# [Items listed in a dataset]
--- START ---

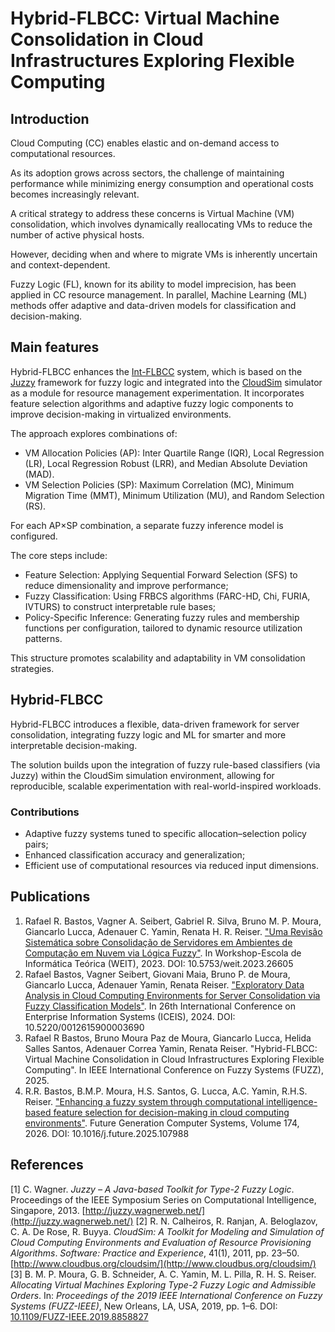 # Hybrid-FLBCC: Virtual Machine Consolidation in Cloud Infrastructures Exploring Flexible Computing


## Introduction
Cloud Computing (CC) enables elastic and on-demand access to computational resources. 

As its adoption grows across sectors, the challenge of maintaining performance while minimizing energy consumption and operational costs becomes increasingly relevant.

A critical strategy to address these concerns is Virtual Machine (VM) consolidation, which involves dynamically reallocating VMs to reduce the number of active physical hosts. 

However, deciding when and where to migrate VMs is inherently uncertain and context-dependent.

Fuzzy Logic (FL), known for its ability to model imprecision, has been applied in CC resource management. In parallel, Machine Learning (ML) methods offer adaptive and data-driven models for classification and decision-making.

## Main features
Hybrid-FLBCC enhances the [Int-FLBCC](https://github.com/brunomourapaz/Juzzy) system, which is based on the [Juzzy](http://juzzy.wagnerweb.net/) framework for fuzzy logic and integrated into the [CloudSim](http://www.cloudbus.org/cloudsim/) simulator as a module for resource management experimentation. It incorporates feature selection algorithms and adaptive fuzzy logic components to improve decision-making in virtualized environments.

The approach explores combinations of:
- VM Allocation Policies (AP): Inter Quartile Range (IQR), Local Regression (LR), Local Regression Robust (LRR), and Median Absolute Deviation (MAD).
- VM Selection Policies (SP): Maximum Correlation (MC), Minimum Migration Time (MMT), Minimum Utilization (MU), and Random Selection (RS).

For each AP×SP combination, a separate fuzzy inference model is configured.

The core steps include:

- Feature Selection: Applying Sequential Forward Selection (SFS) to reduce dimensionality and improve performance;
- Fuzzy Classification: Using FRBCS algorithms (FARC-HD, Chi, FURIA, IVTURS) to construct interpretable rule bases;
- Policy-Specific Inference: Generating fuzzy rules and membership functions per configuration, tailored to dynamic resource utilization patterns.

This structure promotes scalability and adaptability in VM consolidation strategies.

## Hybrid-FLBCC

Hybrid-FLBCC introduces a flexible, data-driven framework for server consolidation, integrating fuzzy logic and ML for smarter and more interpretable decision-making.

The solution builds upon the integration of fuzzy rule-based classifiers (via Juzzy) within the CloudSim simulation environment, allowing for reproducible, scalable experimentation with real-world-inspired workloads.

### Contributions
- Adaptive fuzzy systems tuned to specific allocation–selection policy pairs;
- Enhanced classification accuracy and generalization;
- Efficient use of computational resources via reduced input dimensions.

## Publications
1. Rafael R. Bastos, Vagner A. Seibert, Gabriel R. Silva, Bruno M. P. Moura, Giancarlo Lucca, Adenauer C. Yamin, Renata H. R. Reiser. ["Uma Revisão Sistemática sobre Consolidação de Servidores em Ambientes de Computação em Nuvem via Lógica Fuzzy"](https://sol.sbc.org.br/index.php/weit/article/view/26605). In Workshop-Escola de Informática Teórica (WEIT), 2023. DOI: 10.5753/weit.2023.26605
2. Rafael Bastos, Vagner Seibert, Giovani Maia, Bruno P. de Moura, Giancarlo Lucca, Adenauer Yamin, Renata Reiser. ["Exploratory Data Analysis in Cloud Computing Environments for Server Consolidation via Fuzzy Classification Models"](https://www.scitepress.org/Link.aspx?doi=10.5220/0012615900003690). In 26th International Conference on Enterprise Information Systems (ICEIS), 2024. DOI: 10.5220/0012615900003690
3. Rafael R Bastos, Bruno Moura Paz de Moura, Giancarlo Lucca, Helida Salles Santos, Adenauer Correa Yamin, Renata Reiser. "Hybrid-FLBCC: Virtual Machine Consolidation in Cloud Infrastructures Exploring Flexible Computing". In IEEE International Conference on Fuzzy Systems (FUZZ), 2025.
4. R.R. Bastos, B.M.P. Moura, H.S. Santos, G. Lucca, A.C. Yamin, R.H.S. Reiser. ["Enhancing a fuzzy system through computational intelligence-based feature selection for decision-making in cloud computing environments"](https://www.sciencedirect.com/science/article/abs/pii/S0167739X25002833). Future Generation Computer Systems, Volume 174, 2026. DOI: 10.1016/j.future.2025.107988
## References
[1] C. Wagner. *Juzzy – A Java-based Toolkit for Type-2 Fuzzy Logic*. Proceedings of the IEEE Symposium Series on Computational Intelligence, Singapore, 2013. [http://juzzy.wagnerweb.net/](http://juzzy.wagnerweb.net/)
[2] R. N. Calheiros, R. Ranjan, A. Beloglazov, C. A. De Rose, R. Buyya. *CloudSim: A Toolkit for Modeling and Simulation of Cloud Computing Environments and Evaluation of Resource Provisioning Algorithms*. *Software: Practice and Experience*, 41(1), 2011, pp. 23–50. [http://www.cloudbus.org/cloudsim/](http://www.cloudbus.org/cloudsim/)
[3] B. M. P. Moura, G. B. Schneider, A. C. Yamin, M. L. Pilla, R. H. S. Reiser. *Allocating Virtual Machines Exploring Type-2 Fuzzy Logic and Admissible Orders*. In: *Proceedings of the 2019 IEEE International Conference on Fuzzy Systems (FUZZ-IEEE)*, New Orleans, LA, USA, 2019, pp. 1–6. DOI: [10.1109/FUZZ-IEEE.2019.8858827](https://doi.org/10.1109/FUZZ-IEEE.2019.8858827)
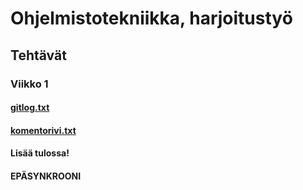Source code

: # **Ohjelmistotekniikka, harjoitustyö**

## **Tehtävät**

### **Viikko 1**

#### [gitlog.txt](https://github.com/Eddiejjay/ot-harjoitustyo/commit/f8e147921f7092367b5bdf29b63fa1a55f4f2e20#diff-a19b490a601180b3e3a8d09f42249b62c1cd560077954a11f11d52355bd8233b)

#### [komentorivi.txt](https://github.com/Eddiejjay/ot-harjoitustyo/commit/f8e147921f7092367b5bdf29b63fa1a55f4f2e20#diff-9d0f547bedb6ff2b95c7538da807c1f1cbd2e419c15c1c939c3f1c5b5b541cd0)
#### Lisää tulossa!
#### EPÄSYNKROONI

--- END ---

# [WHAT YOU ARE ASKED TO DO]
Copy every record above exactly, leaving out any pictures.

# [YOUR SOLUTION]
 # Hybrid-FLBCC: Virtual Machine Consolidation in Cloud Infrastructures Exploring Flexible Computing


## Introduction
Cloud Computing (CC) enables elastic and on-demand access to computational resources. 

As its adoption grows across sectors, the challenge of maintaining performance while minimizing energy consumption and operational costs becomes increasingly relevant.

A critical strategy to address these concerns is Virtual Machine (VM) consolidation, which involves dynamically reallocating VMs to reduce the number of active physical hosts. 

However, deciding when and where to migrate VMs is inherently uncertain and context-dependent.

Fuzzy Logic (FL), known for its ability to model imprecision, has been applied in CC resource management. In parallel, Machine Learning (ML) methods offer adaptive and data-driven models for classification and decision-making.

## Main features
Hybrid-FLBCC enhances the [Int-FLBCC](https://github.com/brunomourapaz/Juzzy) system, which is based on the [Juzzy](http://juzzy.wagnerweb.net/) framework for fuzzy logic and integrated into the [CloudSim](http://www.cloudbus.org/cloudsim/) simulator as a module for resource management experimentation. It incorporates feature selection algorithms and adaptive fuzzy logic components to improve decision-making in virtualized environments.

The approach explores combinations of:
- VM Allocation Policies (AP): Inter Quartile Range (IQR), Local Regression (LR), Local Regression Robust (LRR), and Median Absolute Deviation (MAD).
- VM Selection Policies (SP): Maximum Correlation (MC), Minimum Migration Time (MMT), Minimum Utilization (MU), and Random Selection (RS).

For each AP×SP combination, a separate fuzzy inference model is configured.

The core steps include:

- Feature Selection: Applying Sequential Forward Selection (SFS) to reduce dimensionality and improve performance;
- Fuzzy Classification: Using FRBCS algorithms (FARC-HD, Chi, FURIA, IVTURS) to construct interpretable rule bases;
- Policy-Specific Inference: Generating fuzzy rules and membership functions per configuration, tailored to dynamic resource utilization patterns.

This structure promotes scalability and adaptability in VM consolidation strategies.

## Hybrid-FLBCC

Hybrid-FLBCC introduces a flexible, data-driven framework for server consolidation, integrating fuzzy logic and ML for smarter and more interpretable decision-making.

The solution builds upon the integration of fuzzy rule-based classifiers (via Juzzy) within the CloudSim simulation environment, allowing for reproducible, scalable experimentation with real-world-inspired workloads.

### Contributions
- Adaptive fuzzy systems tuned to specific allocation–selection policy pairs;
- Enhanced classification accuracy and generalization;
- Efficient use of computational resources via reduced input dimensions.

## Publications
1. Rafael R. Bastos, Vagner A. Seibert, Gabriel R. Silva, Bruno M. P. Moura, Giancarlo Lucca, Adenauer C. Yamin, Renata H. R. Reiser. ["Uma Revisão Sistemática sobre Consolidação de Servidores em Ambientes de Computação em Nuvem via Lógica Fuzzy"](https://sol.sbc.org.br/index.php/weit/article/view/26605). In Workshop-Escola de Informática Teórica (WEIT), 2023. DOI: 10.5753/weit.2023.26605
2. Rafael Bastos, Vagner Seibert, Giovani Maia, Bruno P. de Moura, Giancarlo Lucca, Adenauer Yamin, Renata Reiser. ["Exploratory Data Analysis in Cloud Computing Environments for Server Consolidation via Fuzzy Classification Models"](https://www.scitepress.org/Link.aspx?doi=10.5220/0012615900003690). In 26th International Conference on Enterprise Information Systems (ICEIS), 2024. DOI: 10.5220/0012615900003690
3. Rafael R Bastos, Bruno Moura Paz de Moura, Giancarlo Lucca, Helida Salles Santos, Adenauer Correa Yamin, Renata Reiser. "Hybrid-FLBCC: Virtual Machine Consolidation in Cloud Infrastructures Exploring Flexible Computing". In IEEE International Conference on Fuzzy Systems (FUZZ), 2025.
4. R.R. Bastos, B.M.P. Moura, H.S. Santos, G. Lucca, A.C. Yamin, R.H.S. Reiser. ["Enhancing a fuzzy system through computational intelligence-based feature selection for decision-making in cloud computing environments"](https://www.sciencedirect.com/science/article/abs/pii/S0167739X25002833). Future Generation Computer Systems, Volume 174, 2026. DOI: 10.1016/j.future.2025.107988
## References
[1] C. Wagner. *Juzzy – A Java-based Toolkit for Type-2 Fuzzy Logic*. Proceedings of the IEEE Symposium Series on Computational Intelligence, Singapore, 2013. [http://juzzy.wagnerweb.net/](http://juzzy.wagnerweb.net/)
[2] R. N. Calheiros, R. Ranjan, A. Beloglazov, C. A. De Rose, R. Buyya. *CloudSim: A Toolkit for Modeling and Simulation of Cloud Computing Environments and Evaluation of Resource Provisioning Algorithms*. *Software: Practice and Experience*, 41(1), 2011, pp. 23–50. [http://www.cloudbus.org/cloudsim/](http://www.cloudbus.org/cloudsim/)
[3] B. M. P. Moura, G. B. Schneider, A. C. Yamin, M. L. Pilla, R. H. S. Reiser. *Allocating Virtual Machines Exploring Type-2 Fuzzy Logic and Admissible Orders*. In: *Proceedings of the 2019 IEEE International Conference on Fuzzy Systems (FUZZ-IEEE)*, New Orleans, LA, USA, 2019, pp. 1–6. DOI: [10.1109/FUZZ-IEEE.2019.8858827](https://doi.org/10.1109/FUZZ-IEEE.2019.8858827)
Source code

: # **Ohjelmistotekniikka, harjoitustyö**

## **Tehtävät**

### **Viikko 1**

#### [gitlog.txt](https://github.com/Eddiejjay/ot-harjoitustyo/commit/f8e147921f7092367b5bdf29b63fa1a55f4f2e20#diff-a19b490a601180b3e3a8d09f42249b62c1cd560077954a11f11d52355bd8233b)

#### [komentorivi.txt](https://github.com/Eddiejjay/ot-harjoitustyo/commit/f8e147921f7092367b5bdf29b63fa1a55f4f2e20#diff-9d0f547bedb6ff2b95c7538da807c1f1cbd2e419c15c1c939c3f1c5b5b541cd0)
#### Lisää tulossa!
#### EPÄSYNKROONI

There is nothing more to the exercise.